Task brief - Check every line below for the word "where" and show those that hold it.

Input for this task -
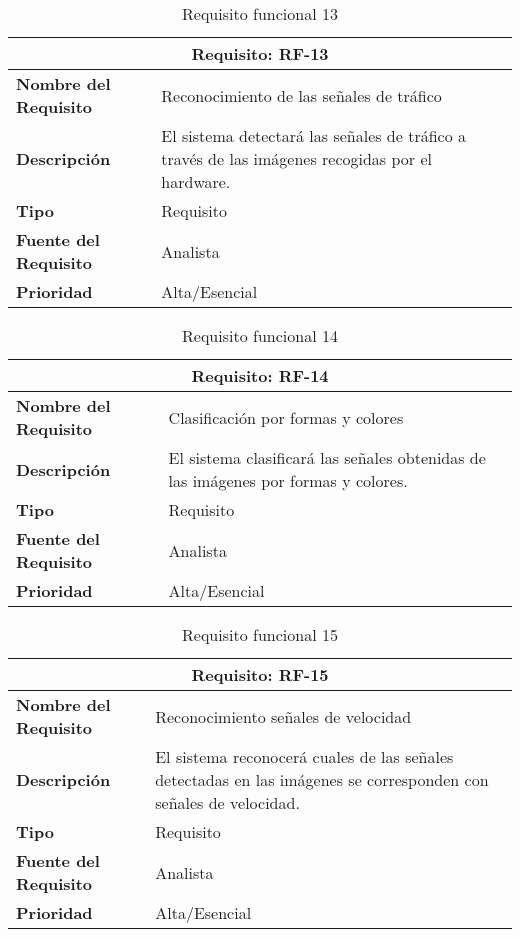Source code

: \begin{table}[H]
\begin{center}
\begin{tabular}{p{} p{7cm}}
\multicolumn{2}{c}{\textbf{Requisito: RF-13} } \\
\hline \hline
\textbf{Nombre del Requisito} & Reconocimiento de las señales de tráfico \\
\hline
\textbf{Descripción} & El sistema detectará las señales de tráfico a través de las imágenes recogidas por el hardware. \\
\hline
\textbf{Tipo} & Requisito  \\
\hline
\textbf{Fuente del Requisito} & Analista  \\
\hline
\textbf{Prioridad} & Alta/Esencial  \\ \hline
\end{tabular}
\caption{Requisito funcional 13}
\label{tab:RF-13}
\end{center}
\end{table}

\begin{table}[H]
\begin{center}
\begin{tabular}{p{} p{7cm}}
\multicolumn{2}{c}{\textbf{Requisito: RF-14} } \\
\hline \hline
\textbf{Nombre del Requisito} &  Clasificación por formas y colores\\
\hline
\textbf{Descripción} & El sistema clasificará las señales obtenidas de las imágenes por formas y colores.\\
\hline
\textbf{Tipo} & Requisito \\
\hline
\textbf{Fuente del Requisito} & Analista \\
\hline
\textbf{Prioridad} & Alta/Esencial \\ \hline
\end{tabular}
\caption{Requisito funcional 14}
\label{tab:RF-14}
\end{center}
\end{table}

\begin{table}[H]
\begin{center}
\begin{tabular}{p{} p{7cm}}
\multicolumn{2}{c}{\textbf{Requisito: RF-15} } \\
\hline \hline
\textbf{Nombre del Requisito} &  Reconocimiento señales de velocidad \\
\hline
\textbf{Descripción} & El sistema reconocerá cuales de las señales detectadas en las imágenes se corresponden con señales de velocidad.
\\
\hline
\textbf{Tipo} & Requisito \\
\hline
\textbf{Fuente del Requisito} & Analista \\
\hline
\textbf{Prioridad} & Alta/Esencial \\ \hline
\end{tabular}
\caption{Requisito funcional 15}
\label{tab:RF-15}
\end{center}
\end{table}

* * *

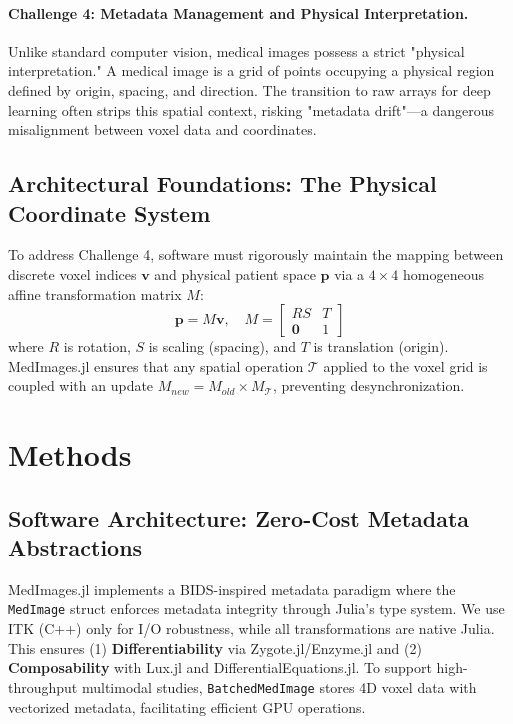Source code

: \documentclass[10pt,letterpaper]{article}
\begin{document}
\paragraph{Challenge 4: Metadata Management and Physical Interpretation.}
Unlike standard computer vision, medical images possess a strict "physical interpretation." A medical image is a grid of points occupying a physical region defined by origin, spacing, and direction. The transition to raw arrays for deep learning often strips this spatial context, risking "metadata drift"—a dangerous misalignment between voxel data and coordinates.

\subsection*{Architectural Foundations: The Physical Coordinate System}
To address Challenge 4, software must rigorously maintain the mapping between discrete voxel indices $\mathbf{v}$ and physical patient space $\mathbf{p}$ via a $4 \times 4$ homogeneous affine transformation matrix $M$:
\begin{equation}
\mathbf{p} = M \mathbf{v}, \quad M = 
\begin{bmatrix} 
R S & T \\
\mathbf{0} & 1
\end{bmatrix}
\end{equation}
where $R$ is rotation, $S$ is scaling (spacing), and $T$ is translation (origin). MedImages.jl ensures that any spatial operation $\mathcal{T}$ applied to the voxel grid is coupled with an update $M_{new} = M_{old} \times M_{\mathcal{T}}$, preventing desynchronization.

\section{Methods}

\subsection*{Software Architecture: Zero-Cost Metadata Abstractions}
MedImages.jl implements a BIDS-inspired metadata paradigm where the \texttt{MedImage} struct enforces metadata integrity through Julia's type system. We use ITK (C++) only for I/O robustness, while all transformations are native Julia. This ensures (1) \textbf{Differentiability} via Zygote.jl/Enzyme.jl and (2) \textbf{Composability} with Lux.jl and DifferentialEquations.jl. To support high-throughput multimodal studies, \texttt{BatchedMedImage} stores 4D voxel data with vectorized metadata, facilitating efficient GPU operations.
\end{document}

==

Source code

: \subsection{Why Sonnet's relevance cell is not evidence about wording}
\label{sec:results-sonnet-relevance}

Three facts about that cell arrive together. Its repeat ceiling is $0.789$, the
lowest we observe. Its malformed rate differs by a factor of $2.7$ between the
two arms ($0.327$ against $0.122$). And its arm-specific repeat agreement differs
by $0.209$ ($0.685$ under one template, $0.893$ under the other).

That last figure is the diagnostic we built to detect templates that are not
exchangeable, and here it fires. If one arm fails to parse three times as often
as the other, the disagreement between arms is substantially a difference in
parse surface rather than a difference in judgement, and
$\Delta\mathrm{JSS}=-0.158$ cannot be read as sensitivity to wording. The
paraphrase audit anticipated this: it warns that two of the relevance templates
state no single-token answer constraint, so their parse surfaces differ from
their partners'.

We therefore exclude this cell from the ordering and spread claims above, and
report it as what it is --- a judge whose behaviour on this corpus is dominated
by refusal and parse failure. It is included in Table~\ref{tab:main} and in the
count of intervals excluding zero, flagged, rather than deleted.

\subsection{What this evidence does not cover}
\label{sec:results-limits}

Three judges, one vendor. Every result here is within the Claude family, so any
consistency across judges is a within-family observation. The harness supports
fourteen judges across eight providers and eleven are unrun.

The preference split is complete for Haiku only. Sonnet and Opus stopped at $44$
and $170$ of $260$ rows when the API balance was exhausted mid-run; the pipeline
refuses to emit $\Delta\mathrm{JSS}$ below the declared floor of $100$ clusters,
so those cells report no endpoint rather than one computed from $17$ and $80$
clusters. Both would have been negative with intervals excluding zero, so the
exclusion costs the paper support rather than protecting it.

Answer section -
where $R$ is rotation, $S$ is scaling (spacing), and $T$ is translation (origin). MedImages.jl ensures that any spatial operation $\mathcal{T}$ applied to the voxel grid is coupled with an update $M_{new} = M_{old} \times M_{\mathcal{T}}$, preventing desynchronization.
MedImages.jl implements a BIDS-inspired metadata paradigm where the \texttt{MedImage} struct enforces metadata integrity through Julia's type system. We use ITK (C++) only for I/O robustness, while all transformations are native Julia. This ensures (1) \textbf{Differentiability} via Zygote.jl/Enzyme.jl and (2) \textbf{Composability} with Lux.jl and DifferentialEquations.jl. To support high-throughput multimodal studies, \texttt{BatchedMedImage} stores 4D voxel data with vectorized metadata, facilitating efficient GPU operations.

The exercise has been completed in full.